Saved entries

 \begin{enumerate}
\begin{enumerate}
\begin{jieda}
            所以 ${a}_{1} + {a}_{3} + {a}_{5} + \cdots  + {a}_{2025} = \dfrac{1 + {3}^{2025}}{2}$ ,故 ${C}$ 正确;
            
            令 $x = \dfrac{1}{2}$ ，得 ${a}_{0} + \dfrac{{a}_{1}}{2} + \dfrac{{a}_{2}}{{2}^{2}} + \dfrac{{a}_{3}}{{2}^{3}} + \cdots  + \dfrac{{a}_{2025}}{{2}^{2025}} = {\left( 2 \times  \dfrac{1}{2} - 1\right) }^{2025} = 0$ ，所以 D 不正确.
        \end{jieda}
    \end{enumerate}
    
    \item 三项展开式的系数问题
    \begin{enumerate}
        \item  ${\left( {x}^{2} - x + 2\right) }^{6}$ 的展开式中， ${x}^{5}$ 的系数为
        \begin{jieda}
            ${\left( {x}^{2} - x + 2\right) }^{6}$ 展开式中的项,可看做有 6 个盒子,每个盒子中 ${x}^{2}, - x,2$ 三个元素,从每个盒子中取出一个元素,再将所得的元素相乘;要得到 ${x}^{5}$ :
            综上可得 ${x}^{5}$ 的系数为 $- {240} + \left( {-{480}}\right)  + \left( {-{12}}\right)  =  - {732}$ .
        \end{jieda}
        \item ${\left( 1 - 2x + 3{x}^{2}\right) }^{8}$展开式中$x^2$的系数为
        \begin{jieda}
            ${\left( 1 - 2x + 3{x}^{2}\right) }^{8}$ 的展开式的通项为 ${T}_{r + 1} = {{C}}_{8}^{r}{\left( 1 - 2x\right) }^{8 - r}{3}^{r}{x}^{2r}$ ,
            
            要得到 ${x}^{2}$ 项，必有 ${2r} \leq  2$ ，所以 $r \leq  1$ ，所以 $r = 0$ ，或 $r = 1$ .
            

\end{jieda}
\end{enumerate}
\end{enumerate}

• **What is needed**
The lines needed are the ones from the first line of the entries through the line that contains "0$ ，所以 D 不正确.", given again without any change.

• **Task solution**
 \begin{enumerate}
\begin{enumerate}
\begin{jieda}
            所以 ${a}_{1} + {a}_{3} + {a}_{5} + \cdots  + {a}_{2025} = \dfrac{1 + {3}^{2025}}{2}$ ,故 ${C}$ 正确;
            
            令 $x = \dfrac{1}{2}$ ，得 ${a}_{0} + \dfrac{{a}_{1}}{2} + \dfrac{{a}_{2}}{{2}^{2}} + \dfrac{{a}_{3}}{{2}^{3}} + \cdots  + \dfrac{{a}_{2025}}{{2}^{2025}} = {\left( 2 \times  \dfrac{1}{2} - 1\right) }^{2025} = 0$ ，所以 D 不正确.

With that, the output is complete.